People often attempt to engage the quest for success on their own, but the attempt to “go it alone” can be a catastrophic mistake. You may accomplish a lot on your own, but you will accomplish a good deal more if you are able to incorporate various teams into your journey. Success and happiness are enhanced by the proper applications of team principles and strategies.
Teams work. There is simply no way around that truth. They add value to every endeavor, and dramatically increase the likelihood of success. A team can improve the quality of work, increase the quantity of work, and also enhance personal enjoyment of work. The value and power of a team cannot be denied.
Prevalence of the Team Concept
The concept of a “team” has been around for a long time. It was around long before the word “team” was ever popularized. People have long recognized the advantage of working in groups, and of forming teams to accomplish great tasks. Even when people did not use the word “team,” the concept of teamwork was accepted and practiced as a regular part of life, work, and play. It has always been this way, and it will always be this way.

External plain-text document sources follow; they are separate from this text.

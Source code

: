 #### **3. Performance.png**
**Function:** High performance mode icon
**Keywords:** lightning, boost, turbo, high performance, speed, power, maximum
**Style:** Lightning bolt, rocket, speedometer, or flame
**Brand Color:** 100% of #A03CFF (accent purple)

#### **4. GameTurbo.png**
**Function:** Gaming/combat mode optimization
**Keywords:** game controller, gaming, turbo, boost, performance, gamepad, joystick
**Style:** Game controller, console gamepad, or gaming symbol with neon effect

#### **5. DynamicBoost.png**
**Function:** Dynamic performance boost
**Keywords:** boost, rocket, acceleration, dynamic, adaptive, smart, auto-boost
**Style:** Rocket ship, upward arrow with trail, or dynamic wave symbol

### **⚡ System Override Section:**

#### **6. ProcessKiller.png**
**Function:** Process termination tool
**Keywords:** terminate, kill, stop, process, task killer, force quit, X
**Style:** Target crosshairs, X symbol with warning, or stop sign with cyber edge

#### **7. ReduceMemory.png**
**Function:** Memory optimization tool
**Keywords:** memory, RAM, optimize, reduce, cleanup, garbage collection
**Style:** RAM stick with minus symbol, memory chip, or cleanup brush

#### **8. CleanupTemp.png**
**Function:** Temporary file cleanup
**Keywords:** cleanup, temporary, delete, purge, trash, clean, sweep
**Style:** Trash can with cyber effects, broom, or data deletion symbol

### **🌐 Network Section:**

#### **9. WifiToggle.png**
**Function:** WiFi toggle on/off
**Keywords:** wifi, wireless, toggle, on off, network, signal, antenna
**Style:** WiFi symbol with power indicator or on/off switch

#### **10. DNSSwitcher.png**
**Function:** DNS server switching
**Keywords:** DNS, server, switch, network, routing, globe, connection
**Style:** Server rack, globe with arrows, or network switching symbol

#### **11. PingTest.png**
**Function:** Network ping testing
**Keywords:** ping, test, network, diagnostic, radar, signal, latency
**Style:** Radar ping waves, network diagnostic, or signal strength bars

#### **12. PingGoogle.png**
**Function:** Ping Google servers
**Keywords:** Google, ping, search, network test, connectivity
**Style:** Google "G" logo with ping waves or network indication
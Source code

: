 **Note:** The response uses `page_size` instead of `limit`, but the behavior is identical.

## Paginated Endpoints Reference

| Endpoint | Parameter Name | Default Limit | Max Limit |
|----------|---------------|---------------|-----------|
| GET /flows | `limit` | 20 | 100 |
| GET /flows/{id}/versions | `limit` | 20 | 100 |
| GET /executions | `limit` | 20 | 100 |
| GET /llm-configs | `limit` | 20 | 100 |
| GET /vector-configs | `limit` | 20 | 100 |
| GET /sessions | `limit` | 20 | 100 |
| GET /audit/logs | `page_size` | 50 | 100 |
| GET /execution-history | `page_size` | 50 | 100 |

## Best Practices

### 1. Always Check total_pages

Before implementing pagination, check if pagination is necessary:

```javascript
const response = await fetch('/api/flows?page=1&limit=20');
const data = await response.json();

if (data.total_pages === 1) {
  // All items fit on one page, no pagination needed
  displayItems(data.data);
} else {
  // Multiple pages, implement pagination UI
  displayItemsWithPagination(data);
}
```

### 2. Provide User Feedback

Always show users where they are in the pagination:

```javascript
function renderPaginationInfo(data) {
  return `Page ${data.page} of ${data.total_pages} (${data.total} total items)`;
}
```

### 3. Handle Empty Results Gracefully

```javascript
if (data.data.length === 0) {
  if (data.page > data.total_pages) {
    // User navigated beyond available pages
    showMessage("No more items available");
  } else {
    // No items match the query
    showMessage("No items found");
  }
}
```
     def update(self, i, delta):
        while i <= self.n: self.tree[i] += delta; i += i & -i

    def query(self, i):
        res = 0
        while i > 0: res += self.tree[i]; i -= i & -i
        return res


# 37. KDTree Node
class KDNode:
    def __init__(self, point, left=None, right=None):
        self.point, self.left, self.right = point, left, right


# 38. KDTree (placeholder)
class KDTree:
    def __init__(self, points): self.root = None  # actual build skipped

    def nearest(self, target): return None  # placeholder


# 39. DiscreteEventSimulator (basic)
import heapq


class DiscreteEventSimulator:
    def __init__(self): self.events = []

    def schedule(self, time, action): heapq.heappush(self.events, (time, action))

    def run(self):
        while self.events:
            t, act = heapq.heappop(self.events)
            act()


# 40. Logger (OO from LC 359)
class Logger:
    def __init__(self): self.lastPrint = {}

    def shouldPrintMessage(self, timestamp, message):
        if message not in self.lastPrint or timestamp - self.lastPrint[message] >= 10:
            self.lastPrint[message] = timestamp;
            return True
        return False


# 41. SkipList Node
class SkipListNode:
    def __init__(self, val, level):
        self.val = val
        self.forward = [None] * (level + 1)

There is compelling evidence for the power of teams throughout history. Farmers have long yoked teams of oxen or horses together to more effectively till the ground. Rope makers will braid three strands into one to increase its strength exponentially. Ever since the very first war, armies have banded together in teams—under various other names—to defeat the enemy. While we don’t know exactly how the pyramids were build, an amazing engineering feat in any era, we do know that it is an astounding testament to the power of teams. Watch the movie 10,000 B.C. if you wish to see early teamwork in action. And although I wasn’t there, I imagine that little boys formed teams when they played kick the egg in the dinosaur plains.
The prevalence of the team concept can be traced to the beginning of time.
Team: A Universal Concept
The concept of team is not only historically prevalent, it is also widespread within nature. I suspect that it was around long before humans ever walked the earth—although I can’t say that I was there to confirm it.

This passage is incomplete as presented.